DATA FOR THIS EXERCISE –
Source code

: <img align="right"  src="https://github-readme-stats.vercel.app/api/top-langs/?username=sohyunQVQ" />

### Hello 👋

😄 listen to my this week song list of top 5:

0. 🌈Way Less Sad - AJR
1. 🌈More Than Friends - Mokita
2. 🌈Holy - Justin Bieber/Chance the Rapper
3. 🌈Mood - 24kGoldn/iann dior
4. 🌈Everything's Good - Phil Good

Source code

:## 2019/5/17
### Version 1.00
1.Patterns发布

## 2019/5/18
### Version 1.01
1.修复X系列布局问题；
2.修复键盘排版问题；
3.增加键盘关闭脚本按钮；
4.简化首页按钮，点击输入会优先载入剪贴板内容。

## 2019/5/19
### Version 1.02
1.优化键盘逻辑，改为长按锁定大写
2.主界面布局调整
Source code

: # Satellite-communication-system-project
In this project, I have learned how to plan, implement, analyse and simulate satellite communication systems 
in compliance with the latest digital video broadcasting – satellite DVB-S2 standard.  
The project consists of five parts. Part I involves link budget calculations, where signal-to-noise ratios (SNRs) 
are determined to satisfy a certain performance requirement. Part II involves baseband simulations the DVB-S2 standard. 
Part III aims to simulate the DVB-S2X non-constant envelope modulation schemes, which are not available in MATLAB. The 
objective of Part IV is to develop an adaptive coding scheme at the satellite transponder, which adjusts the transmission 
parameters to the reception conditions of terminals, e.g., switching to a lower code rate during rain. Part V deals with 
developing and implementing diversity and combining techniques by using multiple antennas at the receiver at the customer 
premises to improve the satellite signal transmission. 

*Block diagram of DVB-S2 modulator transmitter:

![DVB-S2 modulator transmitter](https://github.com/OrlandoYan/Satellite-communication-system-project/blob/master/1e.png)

HOW TO COMPLETE THIS TASK – Using the records above, report how many lines include "signal", with no words around the number.

YOUR RESPONSE – 2